BEGIN EXERCISE MATERIAL
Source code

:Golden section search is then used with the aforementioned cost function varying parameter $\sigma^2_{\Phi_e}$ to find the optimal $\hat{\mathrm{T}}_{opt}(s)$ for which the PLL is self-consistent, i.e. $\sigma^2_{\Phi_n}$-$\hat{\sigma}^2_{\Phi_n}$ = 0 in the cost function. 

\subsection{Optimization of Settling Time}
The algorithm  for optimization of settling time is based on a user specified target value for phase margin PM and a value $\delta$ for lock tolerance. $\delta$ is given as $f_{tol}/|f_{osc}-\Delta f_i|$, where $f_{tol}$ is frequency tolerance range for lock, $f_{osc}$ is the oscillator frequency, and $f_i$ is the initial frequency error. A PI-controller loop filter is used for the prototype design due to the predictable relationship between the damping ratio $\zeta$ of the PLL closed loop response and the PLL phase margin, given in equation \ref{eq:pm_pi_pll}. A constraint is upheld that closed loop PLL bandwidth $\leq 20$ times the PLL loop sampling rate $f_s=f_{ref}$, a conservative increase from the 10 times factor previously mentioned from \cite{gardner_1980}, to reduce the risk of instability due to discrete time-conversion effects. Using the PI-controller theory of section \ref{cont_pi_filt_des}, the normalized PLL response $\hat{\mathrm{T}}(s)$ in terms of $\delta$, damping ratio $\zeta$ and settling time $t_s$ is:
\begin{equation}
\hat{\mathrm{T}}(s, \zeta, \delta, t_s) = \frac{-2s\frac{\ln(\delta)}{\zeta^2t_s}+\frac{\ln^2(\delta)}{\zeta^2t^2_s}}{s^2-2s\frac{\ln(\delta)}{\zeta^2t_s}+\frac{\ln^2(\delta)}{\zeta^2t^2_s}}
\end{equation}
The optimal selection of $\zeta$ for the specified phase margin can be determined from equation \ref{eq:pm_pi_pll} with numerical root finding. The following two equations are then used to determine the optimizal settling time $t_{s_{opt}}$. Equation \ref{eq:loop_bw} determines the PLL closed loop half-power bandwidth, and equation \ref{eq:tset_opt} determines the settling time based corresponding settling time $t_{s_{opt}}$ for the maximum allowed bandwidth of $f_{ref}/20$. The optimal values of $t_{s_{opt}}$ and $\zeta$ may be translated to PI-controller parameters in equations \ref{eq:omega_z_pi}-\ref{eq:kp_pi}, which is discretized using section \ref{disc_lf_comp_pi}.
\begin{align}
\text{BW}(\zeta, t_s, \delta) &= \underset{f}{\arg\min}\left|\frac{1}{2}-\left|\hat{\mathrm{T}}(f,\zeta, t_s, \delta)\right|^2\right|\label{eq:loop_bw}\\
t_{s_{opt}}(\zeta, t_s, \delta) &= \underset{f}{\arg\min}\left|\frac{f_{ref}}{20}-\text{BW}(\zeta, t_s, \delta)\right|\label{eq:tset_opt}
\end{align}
END EXERCISE MATERIAL
= WORK REQUEST =
Everything from the line with "The optimal selection" through the last line of the data above, please return word for word, and no other line.

= TASK RESPONSE =
The optimal selection of $\zeta$ for the specified phase margin can be determined from equation \ref{eq:pm_pi_pll} with numerical root finding. The following two equations are then used to determine the optimizal settling time $t_{s_{opt}}$. Equation \ref{eq:loop_bw} determines the PLL closed loop half-power bandwidth, and equation \ref{eq:tset_opt} determines the settling time based corresponding settling time $t_{s_{opt}}$ for the maximum allowed bandwidth of $f_{ref}/20$. The optimal values of $t_{s_{opt}}$ and $\zeta$ may be translated to PI-controller parameters in equations \ref{eq:omega_z_pi}-\ref{eq:kp_pi}, which is discretized using section \ref{disc_lf_comp_pi}.
\begin{align}
\text{BW}(\zeta, t_s, \delta) &= \underset{f}{\arg\min}\left|\frac{1}{2}-\left|\hat{\mathrm{T}}(f,\zeta, t_s, \delta)\right|^2\right|\label{eq:loop_bw}\\
t_{s_{opt}}(\zeta, t_s, \delta) &= \underset{f}{\arg\min}\left|\frac{f_{ref}}{20}-\text{BW}(\zeta, t_s, \delta)\right|\label{eq:tset_opt}
\end{align}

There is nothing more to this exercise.